第37話 交わらない視線

「すみません、お待たせしました」


 短い時間だが、義足の薔薇子を立ったまま待たせてしまった。高松はそう自省する。

 もちろん店の中で椅子に座っているよう言ったのだが、彼女は「店の邪魔はしないよ」と遠慮した。薔薇子らしくないといえば、薔薇子らしくない。

 高松に声をかけられた薔薇子は、胸の下で組んでいた腕を解き、目を細める。


「随分と親しげだったじゃないか、高松くん」

「親しげ?」


 彼女が何を言っているのかわからず、高松は聞き返した。すると薔薇子は眉を顰めて、言葉を続ける。


「わざわざ全てを説明しなければならないのかい? 片桐 茜さんのことさ」

「茜さん? ええ、そりゃ二年間一緒に働いてますし、俺が梅原書店でバイトを始めたのも茜さんの影響ですからね」


 高松が答えると、薔薇子の表情に『不機嫌』の色が増した。


「鼻の下を伸ばして、惚気話でもしているつもりなのかな? それだけ伸ばせば、そこの溝『人中窩』で流しそうめんでもできそうだね。本来なら竹でするものだから、キミのことは『竹内』と呼ぶことにしよう、高松くん」


 同時に二人を傷つけるのはどうかと思う。

 ともかく侮蔑の言葉だと理解した高松は、彼女が不機嫌である理由がわからずに首を傾げた。


「どうしたんですか、薔薇子さん。言葉が刺々しいですよ」

「薔薇の棘と薔薇子さんを掛けたつもりなのかい? 非常に残念で心苦しい感想になるけれど、面白くない」


 やはり薔薇子は不機嫌である。元々、毒も棘もあるような女性だが、一段と鋭さが増していた。

 しかし、不機嫌な理由について尋ねようものなら、怒涛の反論が待っているだろう。高松にもそれくらいはわかった。

 仕方がない、と諦め混じりに話の方向を修正する高松。


「あの、薔薇子さん。俺に会いにきてくれた理由って?」


 そう高松が問いかけると、薔薇子は斜めに掛けている小さなカバンから、ポチ袋を取り出した。お年玉を貰う時にしか見ないアレだ。

 紙幣を入れるしか用途のない小型封筒を見た瞬間、薔薇子に千円を貸していたんだと彼は思い出す。


「あ、もしかして電車賃? これを返すためにわざわざここまで来てくれたんですね」

「言っただろう。借りは必ず返す主義なのさ、薔薇子さんは」


 言いながら薔薇子は、高松にポチ袋を手渡した。正月前後に売られていることが多いためか、縁起のいい『松』が描かれている。高松はそれを受け取ると、自分の胸ポケットに入れた。


「はい、確かに受け取りました」


 これで二人の間に貸し借りはなし。薔薇子が会いに来た理由もわかって、高松としてはさっぱりとした気分だ。

 薔薇子の方も『借り』にこだわり、高松のアルバイト先まで訪れたほど。しかし、何故か彼女は腑に落ちないという表情を浮かべていた。


「高松くん」

「はい?」

「キミは左右を確認せずに横断歩道を渡るタイプなのかな? 金銭のやり取りに関しては、穴が開くほどの確認をすべきだよ。もしも私が悪人であれば、偽札を入れているかもしれない。千円札が入っていないかもしれない。
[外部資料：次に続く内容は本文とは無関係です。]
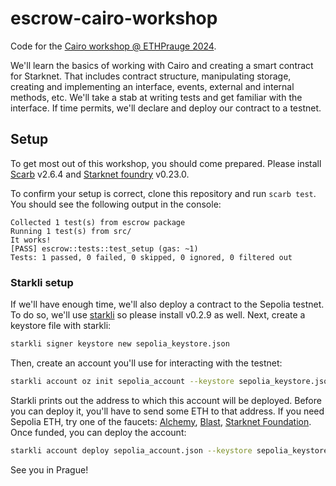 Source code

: # escrow-cairo-workshop

Code for the [Cairo workshop @ ETHPrauge 2024](https://lu.ma/kgduelev).

We'll learn the basics of working with Cairo and creating a smart contract for Starknet. That includes contract structure, manipulating storage, creating and implementing an interface, events, external and internal methods, etc. We'll take a stab at writing tests and get familiar with the interface. If time permits, we'll declare and deploy our contract to a testnet.

## Setup

To get most out of this workshop, you should come prepared. Please install [Scarb](https://docs.swmansion.com/scarb/download.html) v2.6.4 and [Starknet foundry](https://foundry-rs.github.io/starknet-foundry/getting-started/installation.html) v0.23.0.

To confirm your setup is correct, clone this repository and run `scarb test`. You should see the following output in the console:

```text
Collected 1 test(s) from escrow package
Running 1 test(s) from src/
It works!
[PASS] escrow::tests::test_setup (gas: ~1)
Tests: 1 passed, 0 failed, 0 skipped, 0 ignored, 0 filtered out
```

### Starkli setup

If we'll have enough time, we'll also deploy a contract to the Sepolia testnet. To do so, we'll use [starkli](https://book.starkli.rs/installation) so please install v0.2.9 as well. Next, create a keystore file with starkli:

```sh
starkli signer keystore new sepolia_keystore.json
```

Then, create an account you'll use for interacting with the testnet:

```sh
starkli account oz init sepolia_account --keystore sepolia_keystore.json
```

Starkli prints out the address to which this account will be deployed. Before you can deploy it, you'll have to send some ETH to that address. If you need Sepolia ETH, try one of the faucets: [Alchemy](https://www.alchemy.com/faucets/starknet-sepolia), [Blast](https://blastapi.io/faucets/starknet-sepolia-eth), [Starknet Foundation](https://starknet-faucet.vercel.app/). Once funded, you can deploy the account:

```sh
starkli account deploy sepolia_account.json --keystore sepolia_keystore.json --network sepolia
```

See you in Prague!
けれど、高松くんは『受け取った』と言い、ポケットにしまった。この時点で、もう私は『返した』ということになるのさ。悪意というのは、アスファルトの割れ目から生える雑草のようなもの。いつどこにだって存在するんだよ」


 捲し立てるように、例え話をする薔薇子。言い方はともかく、彼女の言葉は残酷なほどに正しい。

 けれど高松は、それを理解した上で優しく微笑んだ。


「意識してなかったけど、俺は薔薇子さんのことを信じたいんだと思います。金銭に無頓着な方でもないので。一度信じたのなら、疑いたくないですし、そもそも悪人ならそんな話しませんよ。このポチ袋に入っているのは、間違いなく千円です。だって、薔薇子さんは真実しか語らないじゃないですか」


 雄弁は彼女の善意。高松はそう受け取っていた。

 自分に対して、真っ直ぐすぎる信頼を置く高松に一瞬の戸惑いを抱いた薔薇子は、珍しく目を逸らす。
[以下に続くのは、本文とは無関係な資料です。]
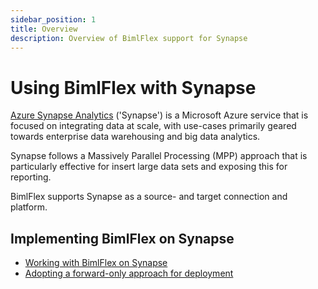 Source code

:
 ```yaml
---
sidebar_position: 1
title: Overview
description: Overview of BimlFlex support for Synapse
---
```

# Using BimlFlex with Synapse

[Azure Synapse Analytics](https://azure.microsoft.com/en-us/services/synapse-analytics) ('Synapse') is a Microsoft Azure service that is focused on integrating data at scale, with use-cases primarily geared towards enterprise data warehousing and big data analytics.

Synapse follows a Massively Parallel Processing (MPP) approach that is particularly effective for insert large data sets and exposing this for reporting.

BimlFlex supports Synapse as a source- and target connection and platform.

## Implementing BimlFlex on Synapse

* [Working with BimlFlex on Synapse](./synapse-implementation)
* [Adopting a forward-only approach for deployment](./synapse-forward-only-approach)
「まったくキミは・・・・・・もういいよ。忠告はしたことだけ覚えておいてくれ」


 高松はそんな薔薇子に対し、思わず『薔薇子さんは優しいんですね』などと言いそうになる。言葉が喉を通る直前で、勿体無いと思い、薔薇子の瞳に映る商店街の風景を見つめた。

 交わらない視線の中に、彼女の感情が窺える。